Photo By David Robert Deborah Agosti announced her decision to leave the court in January.

Agosti steps down
Nevada Supreme Court Justice Deborah Agosti last week announced her retirement from the court because of health problems.

Agosti, who has suffered chronic health difficulties on both the District and Supreme Court benches, was recently hospitalized for cardiac problems and is facing neck surgery. She said the combination of health issues, court business and her role as a single mother raising two teen sons meant that something had to give. Agosti will complete her term, which ends in January.

While Agosti is best known for a decision on legislative tax issues that broke a stalemate in the Nevada Legislature last year, one part of her legacy on the court is still hanging fire at the nation’s highest court and has become a cause célèbre among privacy advocates.

In December 2002, she wrote a sharp dissent against the Nevada Supreme Court decision empowering police to shake down citizens in cases where no crime has been committed or probable cause exists. The case involved Nevada resident Larry Hiibel, who refused to identify himself to Humboldt County sheriff’s deputies. He was jailed by the county under a statute, Nevada Revised Statute 171.123(3), which had already been overturned by a federal court but had not yet been repealed by the Nevada Legislature.

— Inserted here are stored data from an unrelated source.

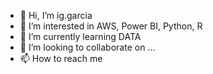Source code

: - 👋 Hi, I’m ig.garcia
- 👀 I’m interested in AWS, Power BI, Python, R
- 🌱 I’m currently learning DATA
- 💞️ I’m looking to collaborate on ...
- 📫 How to reach me 

<!---
winid/winid is a ✨ special ✨ repository because its `README.md` (this file) appears on your GitHub profile.
You can click the Preview link to take a look at your changes.
--->
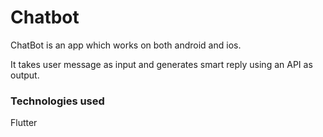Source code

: # Chatbot

ChatBot is an app which works on both android and ios.

It takes user message as input and generates smart reply using an API as output.

### Technologies used

 Flutter 


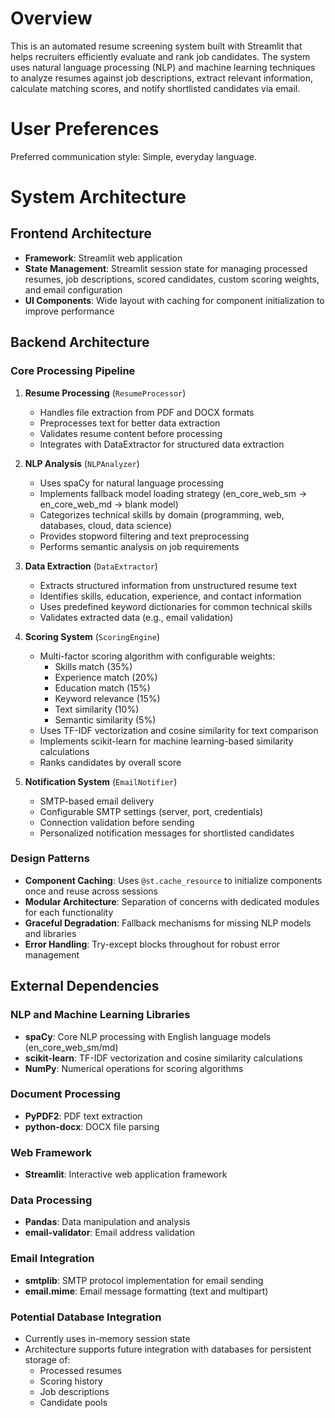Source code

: # Overview

This is an automated resume screening system built with Streamlit that helps recruiters efficiently evaluate and rank job candidates. The system uses natural language processing (NLP) and machine learning techniques to analyze resumes against job descriptions, extract relevant information, calculate matching scores, and notify shortlisted candidates via email.

# User Preferences

Preferred communication style: Simple, everyday language.

# System Architecture

## Frontend Architecture
- **Framework**: Streamlit web application
- **State Management**: Streamlit session state for managing processed resumes, job descriptions, scored candidates, custom scoring weights, and email configuration
- **UI Components**: Wide layout with caching for component initialization to improve performance

## Backend Architecture

### Core Processing Pipeline
1. **Resume Processing** (`ResumeProcessor`)
   - Handles file extraction from PDF and DOCX formats
   - Preprocesses text for better data extraction
   - Validates resume content before processing
   - Integrates with DataExtractor for structured data extraction

2. **NLP Analysis** (`NLPAnalyzer`)
   - Uses spaCy for natural language processing
   - Implements fallback model loading strategy (en_core_web_sm → en_core_web_md → blank model)
   - Categorizes technical skills by domain (programming, web, databases, cloud, data science)
   - Provides stopword filtering and text preprocessing
   - Performs semantic analysis on job requirements

3. **Data Extraction** (`DataExtractor`)
   - Extracts structured information from unstructured resume text
   - Identifies skills, education, experience, and contact information
   - Uses predefined keyword dictionaries for common technical skills
   - Validates extracted data (e.g., email validation)

4. **Scoring System** (`ScoringEngine`)
   - Multi-factor scoring algorithm with configurable weights:
     - Skills match (35%)
     - Experience match (20%)
     - Education match (15%)
     - Keyword relevance (15%)
     - Text similarity (10%)
     - Semantic similarity (5%)
   - Uses TF-IDF vectorization and cosine similarity for text comparison
   - Implements scikit-learn for machine learning-based similarity calculations
   - Ranks candidates by overall score

5. **Notification System** (`EmailNotifier`)
   - SMTP-based email delivery
   - Configurable SMTP settings (server, port, credentials)
   - Connection validation before sending
   - Personalized notification messages for shortlisted candidates

### Design Patterns
- **Component Caching**: Uses `@st.cache_resource` to initialize components once and reuse across sessions
- **Modular Architecture**: Separation of concerns with dedicated modules for each functionality
- **Graceful Degradation**: Fallback mechanisms for missing NLP models and libraries
- **Error Handling**: Try-except blocks throughout for robust error management

## External Dependencies

### NLP and Machine Learning Libraries
- **spaCy**: Core NLP processing with English language models (en_core_web_sm/md)
- **scikit-learn**: TF-IDF vectorization and cosine similarity calculations
- **NumPy**: Numerical operations for scoring algorithms

### Document Processing
- **PyPDF2**: PDF text extraction
- **python-docx**: DOCX file parsing

### Web Framework
- **Streamlit**: Interactive web application framework

### Data Processing
- **Pandas**: Data manipulation and analysis
- **email-validator**: Email address validation

### Email Integration
- **smtplib**: SMTP protocol implementation for email sending
- **email.mime**: Email message formatting (text and multipart)

### Potential Database Integration
- Currently uses in-memory session state
- Architecture supports future integration with databases for persistent storage of:
  - Processed resumes
  - Scoring history
  - Job descriptions
  - Candidate pools
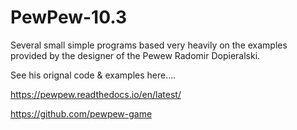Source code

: # PewPew-10.3
Several small simple programs based very heavily on the examples provided by the designer of the Pewew 
Radomir Dopieralski.

See his orignal code & examples here.... 

https://pewpew.readthedocs.io/en/latest/

https://github.com/pewpew-game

A four-justice majority of the Nevada Supreme Court upheld Hiibel’s detention, with Justice William Maupin writing defensively that “the majority has not somehow overreacted to the dangers presented by” Sept. 11.

But Agosti wrote, “As the majority aptly states, the right to wander freely and anonymously, if we so choose, is a fundamental right of privacy in a democratic society. However, the majority promptly abandons this fundamental right by requiring ‘suspicious’ citizens to identify themselves to law enforcement officers upon request or face the prospect of arrest.” Her opinion was supported by two other members of the court.

The Hiibel case was then accepted by the U.S. Supreme Court, which heard oral arguments on March 22. It is not known when the court will release its decision. The case has attacted wide attention, with the issues cutting across traditional liberal/conservative lines. The Electronic Privacy Information Center has posted all the legal documents and much of the commentary in the press on its Web site at www.epic.org/privacy/hiibel/default.html.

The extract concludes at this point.